_What the exercise asks_
Carry none of the pictures over; write out the complete data exactly.

_Study material_

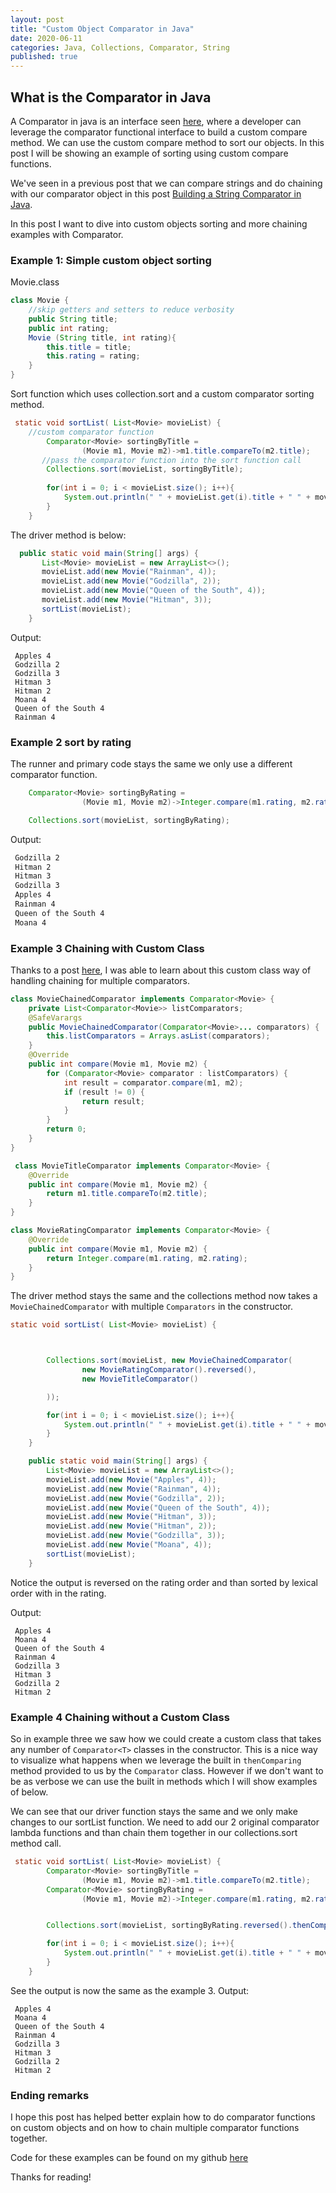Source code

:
 ```yaml
---
layout: post
title: "Custom Object Comparator in Java"
date: 2020-06-11
categories: Java, Collections, Comparator, String
published: true
---
```



## What is the Comparator in Java

A Comparator in java is an interface seen [here](https://docs.oracle.com/javase/8/docs/api/java/util/Comparator.html), where a developer can leverage the comparator functional interface to build a custom compare method.  We can use the custom compare method to sort our objects.  In this post I will be showing an example of sorting using custom compare functions.

We've seen in a previous post that we can compare strings and do chaining with our comparator object in this post [Building a String Comparator in Java](https://matt-st.github.io/Comparator-in-java/).

In this post I want to dive into custom objects sorting and more chaining examples with Comparator.

### Example 1: Simple custom object sorting

Movie.class  
```java
class Movie {
	//skip getters and setters to reduce verbosity
    public String title;
    public int rating;
    Movie (String title, int rating){
        this.title = title;
        this.rating = rating;
    }
}
```

Sort function which uses collection.sort and a custom comparator sorting method.

```java
 static void sortList( List<Movie> movieList) {
 	//custom comparator function
        Comparator<Movie> sortingByTitle =
                (Movie m1, Movie m2)->m1.title.compareTo(m2.title);
       //pass the comparator function into the sort function call
        Collections.sort(movieList, sortingByTitle);
        
        for(int i = 0; i < movieList.size(); i++){
            System.out.println(" " + movieList.get(i).title + " " + movieList.get(i).rating);
        }
    }
```

The driver method is below:
```java
  public static void main(String[] args) {
       List<Movie> movieList = new ArrayList<>();
       movieList.add(new Movie("Rainman", 4));
       movieList.add(new Movie("Godzilla", 2));
       movieList.add(new Movie("Queen of the South", 4));
       movieList.add(new Movie("Hitman", 3));
       sortList(movieList);
    }

```

Output:
```text
 Apples 4
 Godzilla 2
 Godzilla 3
 Hitman 3
 Hitman 2
 Moana 4
 Queen of the South 4
 Rainman 4

```

### Example 2 sort by rating

The runner and primary code stays the same we only use a different comparator function.

```java
	Comparator<Movie> sortingByRating =
                (Movie m1, Movie m2)->Integer.compare(m1.rating, m2.rating);

    Collections.sort(movieList, sortingByRating);

```

Output:
```txt
 Godzilla 2
 Hitman 2
 Hitman 3
 Godzilla 3
 Apples 4
 Rainman 4
 Queen of the South 4
 Moana 4

```


### Example 3 Chaining with Custom Class
Thanks to a post [here](https://medium.com/faun/chaining-comparators-65890bc2ad6a),  I was able to learn about this custom class way of handling chaining for multiple comparators. 

```java
class MovieChainedComparator implements Comparator<Movie> {
    private List<Comparator<Movie>> listComparators;
    @SafeVarargs
    public MovieChainedComparator(Comparator<Movie>... comparators) {
        this.listComparators = Arrays.asList(comparators);
    }
    @Override
    public int compare(Movie m1, Movie m2) {
        for (Comparator<Movie> comparator : listComparators) {
            int result = comparator.compare(m1, m2);
            if (result != 0) {
                return result;
            }
        }
        return 0;
    }
}

 class MovieTitleComparator implements Comparator<Movie> {
    @Override
    public int compare(Movie m1, Movie m2) {
        return m1.title.compareTo(m2.title);
    }
}

class MovieRatingComparator implements Comparator<Movie> {
    @Override
    public int compare(Movie m1, Movie m2) {
        return Integer.compare(m1.rating, m2.rating);
    }
}

```


The driver method stays the same and the collections method now takes a `MovieChainedComparator` with multiple `Comparators` in the constructor.

```java
static void sortList( List<Movie> movieList) {



        Collections.sort(movieList, new MovieChainedComparator(
                new MovieRatingComparator().reversed(),
                new MovieTitleComparator()

        ));

        for(int i = 0; i < movieList.size(); i++){
            System.out.println(" " + movieList.get(i).title + " " + movieList.get(i).rating);
        }
    }

    public static void main(String[] args) {
        List<Movie> movieList = new ArrayList<>();
        movieList.add(new Movie("Apples", 4));
        movieList.add(new Movie("Rainman", 4));
        movieList.add(new Movie("Godzilla", 2));
        movieList.add(new Movie("Queen of the South", 4));
        movieList.add(new Movie("Hitman", 3));
        movieList.add(new Movie("Hitman", 2));
        movieList.add(new Movie("Godzilla", 3));
        movieList.add(new Movie("Moana", 4));
        sortList(movieList);
    }
```

Notice the output is reversed on the rating order and than sorted by lexical order with in the rating.

Output:
```text
 Apples 4
 Moana 4
 Queen of the South 4
 Rainman 4
 Godzilla 3
 Hitman 3
 Godzilla 2
 Hitman 2

```


### Example 4 Chaining without a Custom Class

So in example three we saw how we could create a custom class that takes any number of `Comparator<T>` classes in the constructor.  This is a nice way to visualize what happens when we leverage the built in `thenComparing` method provided to us by the `Comparator` class.  However if we don't want to be as verbose we can use the built in methods which I will show examples of below.


We can see that our driver function stays the same and we only make changes to our sortList function.  We need to add our 2 original comparator lambda functions and than chain them together in our collections.sort method call.

```java
 static void sortList( List<Movie> movieList) {
        Comparator<Movie> sortingByTitle =
                (Movie m1, Movie m2)->m1.title.compareTo(m2.title);
        Comparator<Movie> sortingByRating =
                (Movie m1, Movie m2)->Integer.compare(m1.rating, m2.rating);


        Collections.sort(movieList, sortingByRating.reversed().thenComparing(sortingByTitle));

        for(int i = 0; i < movieList.size(); i++){
            System.out.println(" " + movieList.get(i).title + " " + movieList.get(i).rating);
        }
    }

```

See the output is now the same as the example 3.
Output:
```text
 Apples 4
 Moana 4
 Queen of the South 4
 Rainman 4
 Godzilla 3
 Hitman 3
 Godzilla 2
 Hitman 2
```

### Ending remarks

I hope this post has helped better explain how to do comparator functions on custom objects and on how to chain multiple comparator functions together.

Code for these examples can be found on my github [here](https://github.com/Matt-st/Learning-Topics/blob/master/ds-algo/Comparator/src/main/java/)

Thanks for reading!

_Exercise output_
Source code

:
 ```yaml
---
layout: post
title: "Custom Object Comparator in Java"
date: 2020-06-11
categories: Java, Collections, Comparator, String
published: true
---
```



## What is the Comparator in Java

A Comparator in java is an interface seen [here](https://docs.oracle.com/javase/8/docs/api/java/util/Comparator.html), where a developer can leverage the comparator functional interface to build a custom compare method.  We can use the custom compare method to sort our objects.  In this post I will be showing an example of sorting using custom compare functions.

We've seen in a previous post that we can compare strings and do chaining with our comparator object in this post [Building a String Comparator in Java](https://matt-st.github.io/Comparator-in-java/).

In this post I want to dive into custom objects sorting and more chaining examples with Comparator.

### Example 1: Simple custom object sorting

Movie.class  
```java
class Movie {
	//skip getters and setters to reduce verbosity
    public String title;
    public int rating;
    Movie (String title, int rating){
        this.title = title;
        this.rating = rating;
    }
}
```

Sort function which uses collection.sort and a custom comparator sorting method.

```java
 static void sortList( List<Movie> movieList) {
 	//custom comparator function
        Comparator<Movie> sortingByTitle =
                (Movie m1, Movie m2)->m1.title.compareTo(m2.title);
       //pass the comparator function into the sort function call
        Collections.sort(movieList, sortingByTitle);
        
        for(int i = 0; i < movieList.size(); i++){
            System.out.println(" " + movieList.get(i).title + " " + movieList.get(i).rating);
        }
    }
```

The driver method is below:
```java
  public static void main(String[] args) {
       List<Movie> movieList = new ArrayList<>();
       movieList.add(new Movie("Rainman", 4));
       movieList.add(new Movie("Godzilla", 2));
       movieList.add(new Movie("Queen of the South", 4));
       movieList.add(new Movie("Hitman", 3));
       sortList(movieList);
    }

```

Output:
```text
 Apples 4
 Godzilla 2
 Godzilla 3
 Hitman 3
 Hitman 2
 Moana 4
 Queen of the South 4
 Rainman 4

```

### Example 2 sort by rating

The runner and primary code stays the same we only use a different comparator function.

```java
	Comparator<Movie> sortingByRating =
                (Movie m1, Movie m2)->Integer.compare(m1.rating, m2.rating);

    Collections.sort(movieList, sortingByRating);

```

Output:
```txt
 Godzilla 2
 Hitman 2
 Hitman 3
 Godzilla 3
 Apples 4
 Rainman 4
 Queen of the South 4
 Moana 4

```


### Example 3 Chaining with Custom Class
Thanks to a post [here](https://medium.com/faun/chaining-comparators-65890bc2ad6a),  I was able to learn about this custom class way of handling chaining for multiple comparators. 

```java
class MovieChainedComparator implements Comparator<Movie> {
    private List<Comparator<Movie>> listComparators;
    @SafeVarargs
    public MovieChainedComparator(Comparator<Movie>... comparators) {
        this.listComparators = Arrays.asList(comparators);
    }
    @Override
    public int compare(Movie m1, Movie m2) {
        for (Comparator<Movie> comparator : listComparators) {
            int result = comparator.compare(m1, m2);
            if (result != 0) {
                return result;
            }
        }
        return 0;
    }
}

 class MovieTitleComparator implements Comparator<Movie> {
    @Override
    public int compare(Movie m1, Movie m2) {
        return m1.title.compareTo(m2.title);
    }
}

class MovieRatingComparator implements Comparator<Movie> {
    @Override
    public int compare(Movie m1, Movie m2) {
        return Integer.compare(m1.rating, m2.rating);
    }
}

```


The driver method stays the same and the collections method now takes a `MovieChainedComparator` with multiple `Comparators` in the constructor.

```java
static void sortList( List<Movie> movieList) {



        Collections.sort(movieList, new MovieChainedComparator(
                new MovieRatingComparator().reversed(),
                new MovieTitleComparator()

        ));

        for(int i = 0; i < movieList.size(); i++){
            System.out.println(" " + movieList.get(i).title + " " + movieList.get(i).rating);
        }
    }

    public static void main(String[] args) {
        List<Movie> movieList = new ArrayList<>();
        movieList.add(new Movie("Apples", 4));
        movieList.add(new Movie("Rainman", 4));
        movieList.add(new Movie("Godzilla", 2));
        movieList.add(new Movie("Queen of the South", 4));
        movieList.add(new Movie("Hitman", 3));
        movieList.add(new Movie("Hitman", 2));
        movieList.add(new Movie("Godzilla", 3));
        movieList.add(new Movie("Moana", 4));
        sortList(movieList);
    }
```

Notice the output is reversed on the rating order and than sorted by lexical order with in the rating.

Output:
```text
 Apples 4
 Moana 4
 Queen of the South 4
 Rainman 4
 Godzilla 3
 Hitman 3
 Godzilla 2
 Hitman 2

```


### Example 4 Chaining without a Custom Class

So in example three we saw how we could create a custom class that takes any number of `Comparator<T>` classes in the constructor.  This is a nice way to visualize what happens when we leverage the built in `thenComparing` method provided to us by the `Comparator` class.  However if we don't want to be as verbose we can use the built in methods which I will show examples of below.


We can see that our driver function stays the same and we only make changes to our sortList function.  We need to add our 2 original comparator lambda functions and than chain them together in our collections.sort method call.

```java
 static void sortList( List<Movie> movieList) {
        Comparator<Movie> sortingByTitle =
                (Movie m1, Movie m2)->m1.title.compareTo(m2.title);
        Comparator<Movie> sortingByRating =
                (Movie m1, Movie m2)->Integer.compare(m1.rating, m2.rating);


        Collections.sort(movieList, sortingByRating.reversed().thenComparing(sortingByTitle));

        for(int i = 0; i < movieList.size(); i++){
            System.out.println(" " + movieList.get(i).title + " " + movieList.get(i).rating);
        }
    }

```

See the output is now the same as the example 3.
Output:
```text
 Apples 4
 Moana 4
 Queen of the South 4
 Rainman 4
 Godzilla 3
 Hitman 3
 Godzilla 2
 Hitman 2
```

### Ending remarks

I hope this post has helped better explain how to do comparator functions on custom objects and on how to chain multiple comparator functions together.

Code for these examples can be found on my github [here](https://github.com/Matt-st/Learning-Topics/blob/master/ds-algo/Comparator/src/main/java/)

Thanks for reading!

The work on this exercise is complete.